Zucchini with Ricotta (Print Version)

# Ingredients:

→ Base

01 - 4 medium zucchini, split lengthwise and hollowed out

→ Filling Base

02 - 2 cloves garlic, finely chopped
03 - 1 small onion, diced small
04 - 1 tablespoon olive oil
05 - 2 cups fresh spinach, roughly chopped
06 - 1 cup mushrooms, diced

→ Cheese & Seasonings

07 - Salt and pepper as needed
08 - 1/4 teaspoon red chili flakes (optional)
09 - 1/4 cup grated Parmesan cheese
10 - 1 cup ricotta cheese
11 - Fresh basil leaves for topping (optional)

# Instructions:

01 - Set your oven to 375°F (190°C) and get a baking tray ready with parchment.

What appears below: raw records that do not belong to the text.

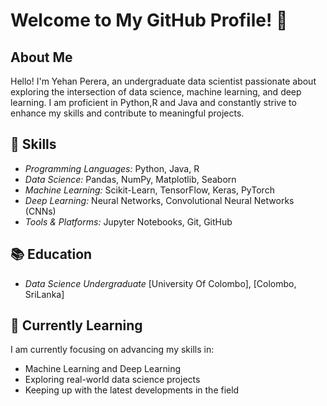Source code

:# Welcome to My GitHub Profile! 👋

## About Me

Hello! I'm Yehan Perera, an undergraduate data scientist passionate about exploring the intersection of data science, machine learning, and deep learning. I am proficient in Python,R and Java and constantly strive to enhance my skills and contribute to meaningful projects.

## 🔧 Skills

- *Programming Languages:* Python, Java, R
- *Data Science:* Pandas, NumPy, Matplotlib, Seaborn
- *Machine Learning:* Scikit-Learn, TensorFlow, Keras, PyTorch
- *Deep Learning:* Neural Networks, Convolutional Neural Networks (CNNs)
- *Tools & Platforms:* Jupyter Notebooks, Git, GitHub

## 📚 Education

- *Data Science Undergraduate*
  [University Of Colombo], [Colombo, SriLanka]

## 🌱 Currently Learning

I am currently focusing on advancing my skills in:

- Machine Learning and Deep Learning
- Exploring real-world data science projects
- Keeping up with the latest developments in the field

Halve the zucchini lengthwise and carefully remove the middle to make a hollow space.
02 - Warm up some olive oil in a pan over medium heat. Toss in the garlic and onion, letting them cook and soften for about 2 minutes until they smell delicious.
03 - Add the mushrooms to the pan, cooking them for 3-4 minutes until tender. Stir in the spinach and keep cooking until it just wilts, which takes about 2 more minutes. Take the skillet off the stove.
04 - Combine the cooked veggies with ricotta, Parmesan, and red chili flakes (if you'd like some heat). Add salt and pepper to your preference.
05 - Fill the zucchini boats evenly with your cheesy veggie mix. Arrange them on the tray you prepared earlier and bake for 20-25 minutes until the zucchinis are nice and tender.
06 - Pull the zucchinis out of the oven, sprinkle fresh basil on top if you'd like, and serve them warm.

# Notes:

01 - Feel free to add extras like diced bell peppers or sun-dried tomatoes to the filling.
02 - Make this dish vegan by using non-dairy ricotta and Parmesan substitutes.
03 - If you're using frozen spinach, make sure to squeeze out the water after thawing.